[Input records]:

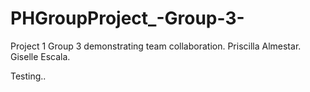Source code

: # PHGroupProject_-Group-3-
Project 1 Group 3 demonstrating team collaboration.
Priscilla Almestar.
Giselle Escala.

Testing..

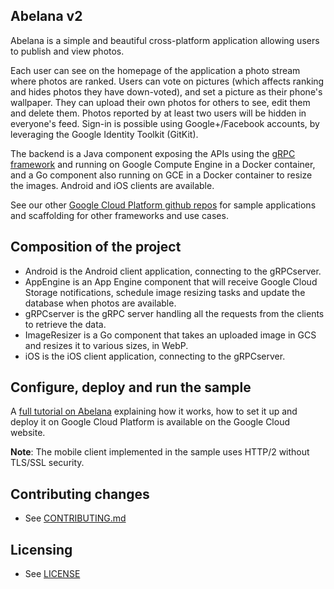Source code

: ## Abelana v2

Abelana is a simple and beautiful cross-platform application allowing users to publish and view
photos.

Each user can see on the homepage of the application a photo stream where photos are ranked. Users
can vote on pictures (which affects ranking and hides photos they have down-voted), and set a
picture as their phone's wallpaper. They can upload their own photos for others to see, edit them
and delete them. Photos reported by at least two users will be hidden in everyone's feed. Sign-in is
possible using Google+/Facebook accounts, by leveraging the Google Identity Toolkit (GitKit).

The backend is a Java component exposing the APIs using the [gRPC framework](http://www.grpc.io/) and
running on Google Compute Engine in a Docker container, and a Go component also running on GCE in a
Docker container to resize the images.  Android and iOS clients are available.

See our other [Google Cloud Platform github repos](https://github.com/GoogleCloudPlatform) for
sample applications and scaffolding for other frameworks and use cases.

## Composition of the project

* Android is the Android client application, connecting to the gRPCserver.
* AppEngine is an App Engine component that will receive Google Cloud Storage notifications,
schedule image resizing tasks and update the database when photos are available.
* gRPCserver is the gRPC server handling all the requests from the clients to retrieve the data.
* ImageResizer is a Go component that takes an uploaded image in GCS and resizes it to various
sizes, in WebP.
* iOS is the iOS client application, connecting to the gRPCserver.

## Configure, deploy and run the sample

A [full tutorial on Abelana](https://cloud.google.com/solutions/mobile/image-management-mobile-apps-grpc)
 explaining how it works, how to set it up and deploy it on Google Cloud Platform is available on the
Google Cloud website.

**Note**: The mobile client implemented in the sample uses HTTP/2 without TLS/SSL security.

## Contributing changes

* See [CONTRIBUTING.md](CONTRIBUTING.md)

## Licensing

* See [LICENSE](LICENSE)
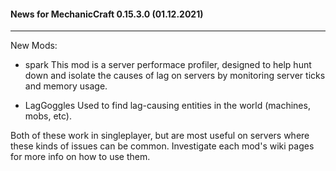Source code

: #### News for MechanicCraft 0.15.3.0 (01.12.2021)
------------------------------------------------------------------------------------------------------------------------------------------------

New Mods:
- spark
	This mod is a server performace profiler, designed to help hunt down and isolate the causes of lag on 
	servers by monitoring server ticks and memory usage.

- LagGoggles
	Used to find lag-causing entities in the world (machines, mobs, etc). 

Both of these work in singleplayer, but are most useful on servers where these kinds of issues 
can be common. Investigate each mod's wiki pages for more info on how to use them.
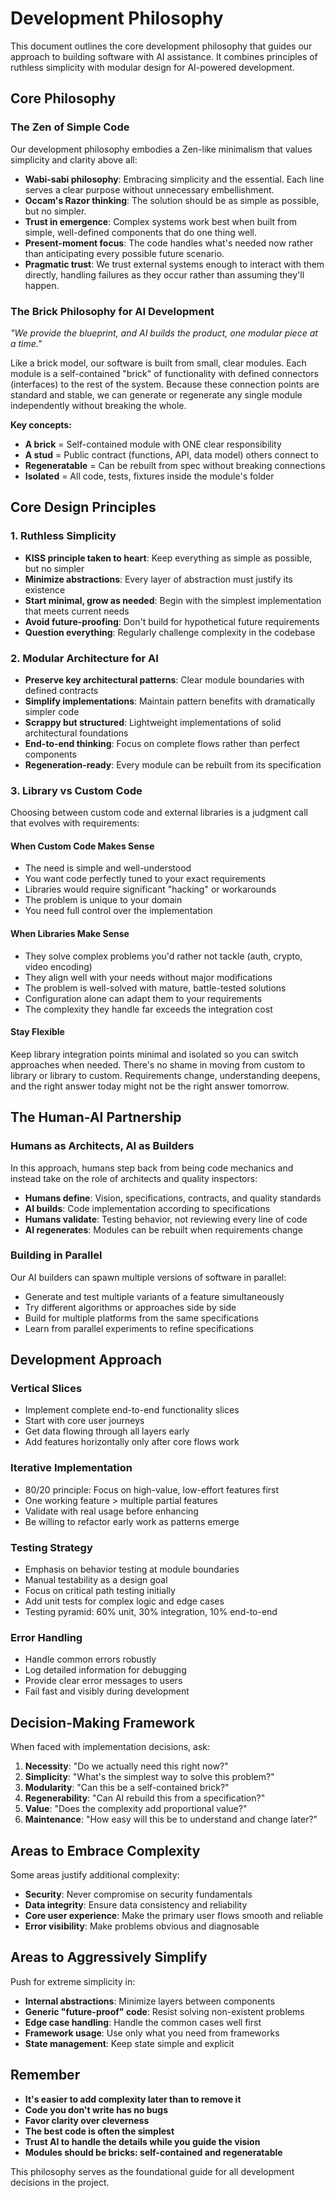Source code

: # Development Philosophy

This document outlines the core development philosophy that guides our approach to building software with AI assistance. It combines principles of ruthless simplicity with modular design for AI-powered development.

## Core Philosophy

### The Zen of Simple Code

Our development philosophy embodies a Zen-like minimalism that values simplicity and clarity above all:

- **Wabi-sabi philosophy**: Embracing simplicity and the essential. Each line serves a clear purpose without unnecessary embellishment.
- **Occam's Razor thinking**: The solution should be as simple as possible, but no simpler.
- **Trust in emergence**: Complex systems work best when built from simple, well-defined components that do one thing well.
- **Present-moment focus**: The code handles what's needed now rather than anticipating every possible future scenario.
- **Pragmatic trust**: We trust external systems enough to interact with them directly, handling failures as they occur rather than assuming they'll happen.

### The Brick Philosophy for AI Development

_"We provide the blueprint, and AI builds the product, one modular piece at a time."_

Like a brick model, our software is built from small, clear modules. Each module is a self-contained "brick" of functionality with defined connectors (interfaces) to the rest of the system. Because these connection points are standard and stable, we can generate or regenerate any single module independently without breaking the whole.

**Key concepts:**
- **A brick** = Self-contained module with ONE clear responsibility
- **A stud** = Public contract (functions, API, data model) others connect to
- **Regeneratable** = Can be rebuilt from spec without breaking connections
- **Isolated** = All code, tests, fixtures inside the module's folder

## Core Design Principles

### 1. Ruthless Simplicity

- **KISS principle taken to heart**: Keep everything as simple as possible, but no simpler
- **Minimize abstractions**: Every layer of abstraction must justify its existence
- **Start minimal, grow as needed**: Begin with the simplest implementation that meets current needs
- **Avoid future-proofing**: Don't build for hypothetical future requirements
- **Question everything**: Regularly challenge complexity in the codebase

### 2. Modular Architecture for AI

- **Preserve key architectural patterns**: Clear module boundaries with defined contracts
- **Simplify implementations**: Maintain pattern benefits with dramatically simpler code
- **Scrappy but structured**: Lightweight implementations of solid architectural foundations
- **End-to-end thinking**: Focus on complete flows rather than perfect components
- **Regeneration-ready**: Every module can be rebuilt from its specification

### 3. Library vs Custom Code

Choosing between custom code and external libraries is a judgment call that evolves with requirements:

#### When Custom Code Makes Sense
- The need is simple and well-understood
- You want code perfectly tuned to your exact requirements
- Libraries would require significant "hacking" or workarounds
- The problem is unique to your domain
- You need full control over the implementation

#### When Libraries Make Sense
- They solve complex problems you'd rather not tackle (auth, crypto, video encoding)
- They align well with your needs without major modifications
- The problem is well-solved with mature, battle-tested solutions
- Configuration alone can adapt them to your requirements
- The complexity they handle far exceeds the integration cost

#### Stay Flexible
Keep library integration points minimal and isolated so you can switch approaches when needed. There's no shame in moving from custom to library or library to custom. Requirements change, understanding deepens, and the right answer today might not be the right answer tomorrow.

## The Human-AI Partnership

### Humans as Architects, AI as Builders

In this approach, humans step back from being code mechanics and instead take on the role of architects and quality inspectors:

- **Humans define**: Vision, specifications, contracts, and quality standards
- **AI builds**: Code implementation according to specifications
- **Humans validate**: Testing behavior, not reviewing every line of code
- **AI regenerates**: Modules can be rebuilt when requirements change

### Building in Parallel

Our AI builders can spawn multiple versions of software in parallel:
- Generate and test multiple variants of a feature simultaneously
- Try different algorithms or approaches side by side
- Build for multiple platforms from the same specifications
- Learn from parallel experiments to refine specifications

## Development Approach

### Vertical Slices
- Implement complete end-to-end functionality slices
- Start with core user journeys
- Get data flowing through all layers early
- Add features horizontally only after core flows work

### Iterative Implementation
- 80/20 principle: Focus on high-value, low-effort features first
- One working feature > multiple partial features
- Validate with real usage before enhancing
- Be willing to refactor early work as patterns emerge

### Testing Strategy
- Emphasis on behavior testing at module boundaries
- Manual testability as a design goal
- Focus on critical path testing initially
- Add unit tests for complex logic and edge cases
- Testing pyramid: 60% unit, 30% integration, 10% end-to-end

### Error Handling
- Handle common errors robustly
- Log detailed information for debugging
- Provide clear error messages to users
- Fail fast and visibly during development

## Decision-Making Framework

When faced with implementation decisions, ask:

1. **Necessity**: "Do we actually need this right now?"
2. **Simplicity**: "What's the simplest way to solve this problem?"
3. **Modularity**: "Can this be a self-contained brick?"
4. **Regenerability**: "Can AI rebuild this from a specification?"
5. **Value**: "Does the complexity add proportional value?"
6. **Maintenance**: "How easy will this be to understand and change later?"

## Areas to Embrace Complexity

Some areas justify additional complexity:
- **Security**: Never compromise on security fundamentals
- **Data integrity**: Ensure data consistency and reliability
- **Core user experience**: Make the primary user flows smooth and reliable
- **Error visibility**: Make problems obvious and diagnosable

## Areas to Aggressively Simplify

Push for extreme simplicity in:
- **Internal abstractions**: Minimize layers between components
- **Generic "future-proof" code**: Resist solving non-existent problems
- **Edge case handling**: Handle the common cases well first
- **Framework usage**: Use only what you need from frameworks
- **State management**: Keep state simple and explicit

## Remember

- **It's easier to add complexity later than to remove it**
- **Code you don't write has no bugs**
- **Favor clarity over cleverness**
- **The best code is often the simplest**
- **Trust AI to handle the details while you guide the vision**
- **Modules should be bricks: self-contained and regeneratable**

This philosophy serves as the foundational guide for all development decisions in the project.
...
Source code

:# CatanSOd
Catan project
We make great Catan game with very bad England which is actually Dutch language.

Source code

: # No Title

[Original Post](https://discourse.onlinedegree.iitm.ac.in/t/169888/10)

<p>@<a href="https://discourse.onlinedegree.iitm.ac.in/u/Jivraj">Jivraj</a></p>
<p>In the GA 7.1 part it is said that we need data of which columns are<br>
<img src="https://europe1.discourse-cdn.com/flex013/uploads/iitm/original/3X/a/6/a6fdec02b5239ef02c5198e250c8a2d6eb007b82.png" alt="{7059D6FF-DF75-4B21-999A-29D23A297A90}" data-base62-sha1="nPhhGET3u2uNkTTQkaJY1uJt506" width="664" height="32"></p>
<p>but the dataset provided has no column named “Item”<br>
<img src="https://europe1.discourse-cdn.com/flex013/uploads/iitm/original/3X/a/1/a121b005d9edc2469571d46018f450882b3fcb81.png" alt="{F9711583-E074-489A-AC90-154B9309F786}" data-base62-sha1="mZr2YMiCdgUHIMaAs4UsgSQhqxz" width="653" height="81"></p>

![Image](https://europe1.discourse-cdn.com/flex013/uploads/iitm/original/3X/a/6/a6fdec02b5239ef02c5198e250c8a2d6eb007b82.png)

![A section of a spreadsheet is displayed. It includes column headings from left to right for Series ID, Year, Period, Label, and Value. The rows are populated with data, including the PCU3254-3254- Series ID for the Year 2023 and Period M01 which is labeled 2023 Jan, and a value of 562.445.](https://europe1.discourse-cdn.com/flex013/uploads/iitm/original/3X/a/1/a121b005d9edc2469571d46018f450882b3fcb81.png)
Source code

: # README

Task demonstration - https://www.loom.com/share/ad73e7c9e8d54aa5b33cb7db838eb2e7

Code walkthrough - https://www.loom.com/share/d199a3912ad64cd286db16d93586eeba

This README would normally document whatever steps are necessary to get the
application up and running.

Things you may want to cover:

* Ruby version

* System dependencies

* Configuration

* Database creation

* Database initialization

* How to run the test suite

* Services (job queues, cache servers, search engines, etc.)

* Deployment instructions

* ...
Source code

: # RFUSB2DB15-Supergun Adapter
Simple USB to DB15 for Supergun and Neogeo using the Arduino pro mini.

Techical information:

[Exercise details]: Would you copy out exactly the lines above that start at the one containing "- **Start minimal, grow" and end at the one containing "- **Preserve key", inclusive?

[Written reply]:
- **Start minimal, grow as needed**: Begin with the simplest implementation that meets current needs
- **Avoid future-proofing**: Don't build for hypothetical future requirements
- **Question everything**: Regularly challenge complexity in the codebase

### 2. Modular Architecture for AI

- **Preserve key architectural patterns**: Clear module boundaries with defined contracts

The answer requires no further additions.